_TASK INSTRUCTIONS:_
Could you reproduce, word for word, everything below from the line containing "The map $x \mapsto" down to the line containing "L)$ is intermediate.", with both of those lines included and no others?

_DATA SUPPLIED:_
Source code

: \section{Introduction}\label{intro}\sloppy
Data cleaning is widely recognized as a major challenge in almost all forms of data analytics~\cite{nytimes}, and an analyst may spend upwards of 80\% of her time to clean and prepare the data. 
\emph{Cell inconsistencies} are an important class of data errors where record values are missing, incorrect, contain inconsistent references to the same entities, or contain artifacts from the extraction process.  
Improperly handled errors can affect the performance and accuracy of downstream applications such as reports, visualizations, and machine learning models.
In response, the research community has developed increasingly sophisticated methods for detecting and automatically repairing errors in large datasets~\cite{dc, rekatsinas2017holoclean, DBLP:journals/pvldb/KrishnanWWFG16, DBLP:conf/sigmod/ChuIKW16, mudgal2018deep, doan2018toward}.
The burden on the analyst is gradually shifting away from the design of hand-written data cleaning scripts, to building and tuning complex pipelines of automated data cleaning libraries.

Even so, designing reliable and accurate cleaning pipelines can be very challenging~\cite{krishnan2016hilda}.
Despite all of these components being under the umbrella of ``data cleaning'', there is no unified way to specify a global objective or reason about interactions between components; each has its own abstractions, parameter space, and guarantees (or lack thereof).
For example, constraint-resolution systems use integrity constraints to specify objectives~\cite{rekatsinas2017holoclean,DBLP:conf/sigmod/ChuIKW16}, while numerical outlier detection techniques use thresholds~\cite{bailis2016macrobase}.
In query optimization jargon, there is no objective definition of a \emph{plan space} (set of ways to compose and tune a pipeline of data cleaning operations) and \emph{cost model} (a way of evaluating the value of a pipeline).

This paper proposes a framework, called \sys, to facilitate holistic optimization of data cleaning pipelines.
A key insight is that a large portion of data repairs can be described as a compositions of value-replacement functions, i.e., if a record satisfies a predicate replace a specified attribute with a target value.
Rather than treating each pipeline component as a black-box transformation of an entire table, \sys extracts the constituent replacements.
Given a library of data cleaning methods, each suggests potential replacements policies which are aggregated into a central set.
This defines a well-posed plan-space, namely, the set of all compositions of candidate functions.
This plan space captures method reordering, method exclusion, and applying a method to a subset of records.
--
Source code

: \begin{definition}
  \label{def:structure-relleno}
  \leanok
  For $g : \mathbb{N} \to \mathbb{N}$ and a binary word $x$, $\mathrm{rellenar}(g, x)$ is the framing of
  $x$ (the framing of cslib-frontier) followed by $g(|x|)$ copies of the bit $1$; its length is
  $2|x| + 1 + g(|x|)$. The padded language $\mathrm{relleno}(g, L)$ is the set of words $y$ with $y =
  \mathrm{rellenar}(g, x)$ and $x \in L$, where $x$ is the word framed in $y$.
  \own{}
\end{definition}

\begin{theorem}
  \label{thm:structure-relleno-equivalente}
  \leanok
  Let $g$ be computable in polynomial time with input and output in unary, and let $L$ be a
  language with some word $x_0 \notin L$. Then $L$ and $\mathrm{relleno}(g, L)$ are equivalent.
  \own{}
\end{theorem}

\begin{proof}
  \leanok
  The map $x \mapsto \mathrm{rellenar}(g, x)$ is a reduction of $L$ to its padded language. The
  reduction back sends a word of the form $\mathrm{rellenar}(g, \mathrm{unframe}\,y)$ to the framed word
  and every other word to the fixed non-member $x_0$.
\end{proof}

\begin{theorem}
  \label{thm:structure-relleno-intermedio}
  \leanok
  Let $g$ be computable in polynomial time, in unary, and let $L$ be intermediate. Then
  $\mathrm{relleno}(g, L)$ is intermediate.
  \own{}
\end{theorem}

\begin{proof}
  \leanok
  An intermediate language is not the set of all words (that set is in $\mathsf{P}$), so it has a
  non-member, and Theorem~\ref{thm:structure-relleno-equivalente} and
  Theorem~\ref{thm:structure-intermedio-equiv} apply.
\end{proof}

_TASK SOLUTION:_
  The map $x \mapsto \mathrm{rellenar}(g, x)$ is a reduction of $L$ to its padded language. The
  reduction back sends a word of the form $\mathrm{rellenar}(g, \mathrm{unframe}\,y)$ to the framed word
  and every other word to the fixed non-member $x_0$.
\end{proof}

\begin{theorem}
  \label{thm:structure-relleno-intermedio}
  \leanok
  Let $g$ be computable in polynomial time, in unary, and let $L$ be intermediate. Then
  $\mathrm{relleno}(g, L)$ is intermediate.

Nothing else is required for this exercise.